Appendices

Introduction

My friend Cindy says that if she found this book in a bookshop or library this is the section she’d be turning to first: ‘Forget everything else, I want answers!’ She also says that I need to tell you straightaway that this isn’t the only part of the book that gives those answers. This part of the book is particularly for parents of school-aged children who are having difficulties. You might like to keep on reading through the appendices sequentially. Of, if your child has a particular learning issue you might like to turn straight to Appendices V and VI.

So far we’ve gone forward ‘through time’ to tell the story of how children develop. But when a child has difficulty we can hit rewind and go back to see where that difficulty has begun. That’s what this part of the book is all about.

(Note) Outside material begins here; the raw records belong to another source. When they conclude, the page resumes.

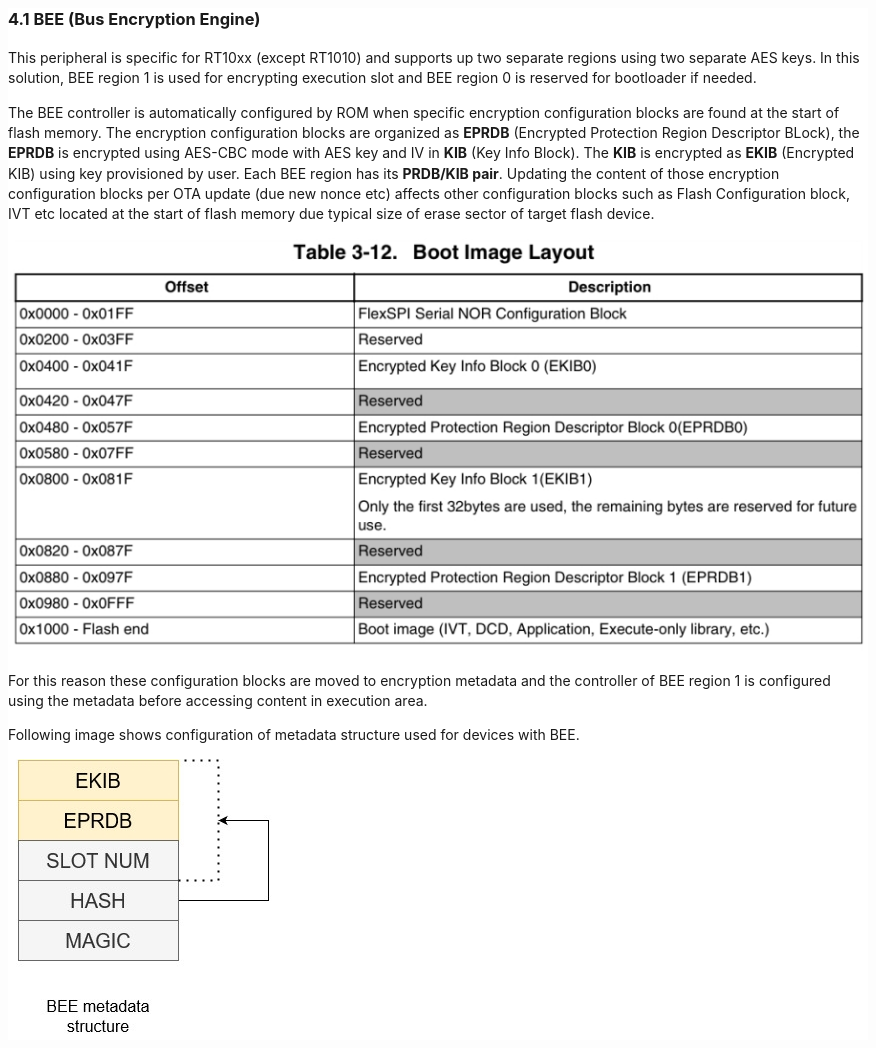 ### 4.1 BEE (Bus Encryption Engine)

This peripheral is specific for RT10xx (except RT1010) and supports up two separate regions using two separate AES keys. In this solution, BEE region 1 is used for encrypting execution slot and BEE region 0 is reserved for bootloader if needed.

The BEE controller is automatically configured by ROM when specific encryption configuration blocks are found at the start of flash memory. The encryption configuration blocks are organized as __EPRDB__ (Encrypted Protection Region Descriptor BLock), the __EPRDB__ is encrypted using AES-CBC mode with AES key and IV in __KIB__ (Key Info Block). The __KIB__ is encrypted as __EKIB__ (Encrypted KIB) using key provisioned by user. Each BEE region has its __PRDB/KIB pair__. Updating the content of those encryption configuration blocks per OTA update (due new nonce etc) affects other configuration blocks such as Flash Configuration block, IVT etc located at the start of flash memory due typical size of erase sector of target flash device. 

![Image](enc_xip_images/bee_rom_layout.jpg)

For this reason these configuration blocks are moved to encryption metadata and the controller of BEE region 1 is configured using the metadata before accessing content in execution area.

Following image shows configuration of metadata structure used for devices with BEE.

![Image](enc_xip_images/bee_metadata.jpg)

There are many reasons why a child might have a problem. Let’s take ‘attention’ as an example here. There are a great many reasons why a child might have or develop difficulties in attending intensely enough to engage with learning material. For example, a recent event may have distressed her. It could be a relationship problem with the teacher. She might not be having enough sleep. She might have developed a cluster of food intolerances. She might have a sensory issue that so dominates her attention she can’t focus on anything else. She might be bored. Her visual perceptual skills might suddenly have fallen beneath the requirements of school. Going further back in time, she might have unintegrated primitive reflexes. Going further back still, she might not have fully developed her right brain due to the absence of a secure, organised attachment. And despite listing all these possibilities I have probably left something out!

It is by asking and answering questions that parents and therapists work together to discover the reasons why a child has a problem. In these appendices you will find the questions Mum and I ask on the way to pinpointing why a child is having difficulties — matched up with the strategies we employ to help missing skills develop.